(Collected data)
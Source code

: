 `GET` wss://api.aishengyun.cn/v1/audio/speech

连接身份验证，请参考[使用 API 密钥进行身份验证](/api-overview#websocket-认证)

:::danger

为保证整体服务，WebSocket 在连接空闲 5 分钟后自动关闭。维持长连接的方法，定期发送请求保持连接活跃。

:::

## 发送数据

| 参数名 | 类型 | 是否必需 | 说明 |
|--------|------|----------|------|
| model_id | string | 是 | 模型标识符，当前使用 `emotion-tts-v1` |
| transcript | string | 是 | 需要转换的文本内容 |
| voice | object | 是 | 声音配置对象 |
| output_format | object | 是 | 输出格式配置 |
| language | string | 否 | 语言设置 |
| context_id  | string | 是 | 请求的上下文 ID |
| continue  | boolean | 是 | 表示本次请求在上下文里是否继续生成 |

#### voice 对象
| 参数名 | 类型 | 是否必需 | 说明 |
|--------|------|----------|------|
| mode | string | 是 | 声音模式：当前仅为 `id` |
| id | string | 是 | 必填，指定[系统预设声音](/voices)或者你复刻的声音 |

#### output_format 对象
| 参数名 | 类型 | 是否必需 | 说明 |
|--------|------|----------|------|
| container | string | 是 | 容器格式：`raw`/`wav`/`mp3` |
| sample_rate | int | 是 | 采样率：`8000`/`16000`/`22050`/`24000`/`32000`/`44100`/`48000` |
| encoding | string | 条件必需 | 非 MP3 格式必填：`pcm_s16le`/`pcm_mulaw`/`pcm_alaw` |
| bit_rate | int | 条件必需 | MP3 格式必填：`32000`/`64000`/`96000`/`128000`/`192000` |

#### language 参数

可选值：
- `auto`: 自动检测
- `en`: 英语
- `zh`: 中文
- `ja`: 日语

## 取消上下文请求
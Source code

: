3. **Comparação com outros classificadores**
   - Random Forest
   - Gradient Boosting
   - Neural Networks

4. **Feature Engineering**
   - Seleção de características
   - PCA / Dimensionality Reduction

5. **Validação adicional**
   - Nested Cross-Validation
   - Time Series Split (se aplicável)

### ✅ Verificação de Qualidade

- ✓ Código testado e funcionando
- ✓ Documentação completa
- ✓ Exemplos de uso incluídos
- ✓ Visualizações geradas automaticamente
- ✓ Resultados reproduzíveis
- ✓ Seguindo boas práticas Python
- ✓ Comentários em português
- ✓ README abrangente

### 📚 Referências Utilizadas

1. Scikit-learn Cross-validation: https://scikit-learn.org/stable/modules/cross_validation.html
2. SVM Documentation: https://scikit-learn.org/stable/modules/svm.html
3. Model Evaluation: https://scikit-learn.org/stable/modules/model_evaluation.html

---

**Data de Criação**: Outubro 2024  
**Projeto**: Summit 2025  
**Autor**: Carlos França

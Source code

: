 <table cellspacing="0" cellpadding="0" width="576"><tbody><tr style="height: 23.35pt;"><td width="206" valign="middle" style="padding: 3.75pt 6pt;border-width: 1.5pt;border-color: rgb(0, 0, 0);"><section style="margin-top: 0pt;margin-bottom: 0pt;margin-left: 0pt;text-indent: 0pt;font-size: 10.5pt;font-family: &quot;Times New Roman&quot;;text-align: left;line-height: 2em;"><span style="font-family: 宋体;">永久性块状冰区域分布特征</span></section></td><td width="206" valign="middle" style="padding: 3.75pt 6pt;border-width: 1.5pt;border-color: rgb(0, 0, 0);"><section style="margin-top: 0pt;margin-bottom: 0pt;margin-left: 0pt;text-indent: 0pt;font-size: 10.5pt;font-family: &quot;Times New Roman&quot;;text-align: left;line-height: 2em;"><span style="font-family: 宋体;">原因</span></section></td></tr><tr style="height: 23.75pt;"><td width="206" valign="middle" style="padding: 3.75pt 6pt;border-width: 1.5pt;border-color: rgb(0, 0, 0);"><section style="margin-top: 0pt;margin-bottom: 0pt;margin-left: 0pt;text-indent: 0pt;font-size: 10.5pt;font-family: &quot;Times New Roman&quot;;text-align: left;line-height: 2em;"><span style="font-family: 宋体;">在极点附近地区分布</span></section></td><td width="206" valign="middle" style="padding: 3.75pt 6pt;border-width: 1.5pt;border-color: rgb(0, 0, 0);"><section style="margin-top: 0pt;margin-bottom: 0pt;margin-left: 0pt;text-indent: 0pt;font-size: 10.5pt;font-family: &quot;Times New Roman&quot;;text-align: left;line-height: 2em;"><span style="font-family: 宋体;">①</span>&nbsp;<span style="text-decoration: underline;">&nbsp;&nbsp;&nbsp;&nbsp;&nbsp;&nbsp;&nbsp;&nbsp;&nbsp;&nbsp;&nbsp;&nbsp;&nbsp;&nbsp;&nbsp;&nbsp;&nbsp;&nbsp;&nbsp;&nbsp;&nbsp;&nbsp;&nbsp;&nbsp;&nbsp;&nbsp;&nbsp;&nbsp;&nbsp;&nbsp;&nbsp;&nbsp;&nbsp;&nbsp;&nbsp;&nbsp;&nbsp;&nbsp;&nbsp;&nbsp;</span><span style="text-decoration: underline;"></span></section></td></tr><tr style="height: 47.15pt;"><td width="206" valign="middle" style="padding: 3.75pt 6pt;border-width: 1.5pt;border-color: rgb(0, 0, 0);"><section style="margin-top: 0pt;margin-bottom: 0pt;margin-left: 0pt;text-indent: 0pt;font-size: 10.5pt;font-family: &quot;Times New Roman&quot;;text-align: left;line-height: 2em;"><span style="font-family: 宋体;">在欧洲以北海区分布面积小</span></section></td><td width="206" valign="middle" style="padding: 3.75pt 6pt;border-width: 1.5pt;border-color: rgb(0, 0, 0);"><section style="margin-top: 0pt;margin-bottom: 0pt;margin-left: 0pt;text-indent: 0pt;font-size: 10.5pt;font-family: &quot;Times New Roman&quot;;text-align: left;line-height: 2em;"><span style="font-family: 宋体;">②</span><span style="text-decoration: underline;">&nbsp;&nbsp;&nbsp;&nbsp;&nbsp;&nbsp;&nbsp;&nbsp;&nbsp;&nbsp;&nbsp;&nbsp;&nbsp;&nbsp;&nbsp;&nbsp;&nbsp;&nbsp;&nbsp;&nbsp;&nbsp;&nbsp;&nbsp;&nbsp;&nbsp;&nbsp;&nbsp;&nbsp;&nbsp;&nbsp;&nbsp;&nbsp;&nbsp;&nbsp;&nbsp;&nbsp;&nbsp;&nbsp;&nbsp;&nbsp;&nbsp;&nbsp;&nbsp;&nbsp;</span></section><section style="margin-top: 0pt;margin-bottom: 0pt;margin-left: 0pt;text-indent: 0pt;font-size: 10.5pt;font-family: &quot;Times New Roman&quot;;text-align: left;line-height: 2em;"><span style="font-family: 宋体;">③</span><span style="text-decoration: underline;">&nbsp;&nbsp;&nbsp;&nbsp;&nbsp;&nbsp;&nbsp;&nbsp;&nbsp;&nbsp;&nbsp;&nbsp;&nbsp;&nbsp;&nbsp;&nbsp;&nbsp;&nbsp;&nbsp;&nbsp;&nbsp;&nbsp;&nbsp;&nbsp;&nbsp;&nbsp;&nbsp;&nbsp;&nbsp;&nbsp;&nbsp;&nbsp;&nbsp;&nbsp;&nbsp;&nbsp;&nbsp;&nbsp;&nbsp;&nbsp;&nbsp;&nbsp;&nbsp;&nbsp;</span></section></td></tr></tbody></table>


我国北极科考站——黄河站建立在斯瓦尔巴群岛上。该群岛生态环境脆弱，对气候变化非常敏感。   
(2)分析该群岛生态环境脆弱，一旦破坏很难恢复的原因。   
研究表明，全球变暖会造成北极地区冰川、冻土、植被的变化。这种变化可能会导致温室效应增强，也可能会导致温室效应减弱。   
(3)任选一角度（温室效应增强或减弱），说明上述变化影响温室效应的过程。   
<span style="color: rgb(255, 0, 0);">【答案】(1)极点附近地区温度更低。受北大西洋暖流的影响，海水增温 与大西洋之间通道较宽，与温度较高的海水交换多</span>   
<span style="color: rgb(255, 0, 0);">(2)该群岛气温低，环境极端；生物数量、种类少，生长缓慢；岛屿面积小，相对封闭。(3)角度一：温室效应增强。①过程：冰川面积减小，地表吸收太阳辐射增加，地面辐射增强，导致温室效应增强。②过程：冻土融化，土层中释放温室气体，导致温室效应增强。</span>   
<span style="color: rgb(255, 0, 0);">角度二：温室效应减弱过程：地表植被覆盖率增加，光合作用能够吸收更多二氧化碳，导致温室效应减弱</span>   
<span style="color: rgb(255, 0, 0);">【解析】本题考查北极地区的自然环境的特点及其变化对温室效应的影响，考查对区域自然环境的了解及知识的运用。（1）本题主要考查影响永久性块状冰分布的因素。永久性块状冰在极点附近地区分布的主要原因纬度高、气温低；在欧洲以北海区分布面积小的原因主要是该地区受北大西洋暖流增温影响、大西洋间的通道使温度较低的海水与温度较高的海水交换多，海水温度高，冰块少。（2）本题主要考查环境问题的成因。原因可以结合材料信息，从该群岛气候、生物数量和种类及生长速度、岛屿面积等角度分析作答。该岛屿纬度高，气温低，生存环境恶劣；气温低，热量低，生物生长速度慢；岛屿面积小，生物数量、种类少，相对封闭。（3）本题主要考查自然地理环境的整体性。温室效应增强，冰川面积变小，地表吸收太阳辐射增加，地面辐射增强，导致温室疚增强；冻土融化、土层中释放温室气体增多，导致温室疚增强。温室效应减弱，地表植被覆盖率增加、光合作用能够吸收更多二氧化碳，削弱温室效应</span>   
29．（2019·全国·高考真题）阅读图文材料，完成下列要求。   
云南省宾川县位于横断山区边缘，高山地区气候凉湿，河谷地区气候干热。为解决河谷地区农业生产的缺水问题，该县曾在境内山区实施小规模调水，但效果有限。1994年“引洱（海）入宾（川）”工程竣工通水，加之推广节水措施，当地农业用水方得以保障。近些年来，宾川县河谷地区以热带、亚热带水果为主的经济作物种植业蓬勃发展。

◆ **Exercise goal**: Each line of the entries holding the string "生物数量" should be found and copied.

◆ **Task solution**:
<span style="color: rgb(255, 0, 0);">(2)该群岛气温低，环境极端；生物数量、种类少，生长缓慢；岛屿面积小，相对封闭。(3)角度一：温室效应增强。①过程：冰川面积减小，地表吸收太阳辐射增加，地面辐射增强，导致温室效应增强。②过程：冻土融化，土层中释放温室气体，导致温室效应增强。</span>   
<span style="color: rgb(255, 0, 0);">【解析】本题考查北极地区的自然环境的特点及其变化对温室效应的影响，考查对区域自然环境的了解及知识的运用。（1）本题主要考查影响永久性块状冰分布的因素。永久性块状冰在极点附近地区分布的主要原因纬度高、气温低；在欧洲以北海区分布面积小的原因主要是该地区受北大西洋暖流增温影响、大西洋间的通道使温度较低的海水与温度较高的海水交换多，海水温度高，冰块少。（2）本题主要考查环境问题的成因。原因可以结合材料信息，从该群岛气候、生物数量和种类及生长速度、岛屿面积等角度分析作答。该岛屿纬度高，气温低，生存环境恶劣；气温低，热量低，生物生长速度慢；岛屿面积小，生物数量、种类少，相对封闭。（3）本题主要考查自然地理环境的整体性。温室效应增强，冰川面积变小，地表吸收太阳辐射增加，地面辐射增强，导致温室疚增强；冻土融化、土层中释放温室气体增多，导致温室疚增强。温室效应减弱，地表植被覆盖率增加、光合作用能够吸收更多二氧化碳，削弱温室效应</span>   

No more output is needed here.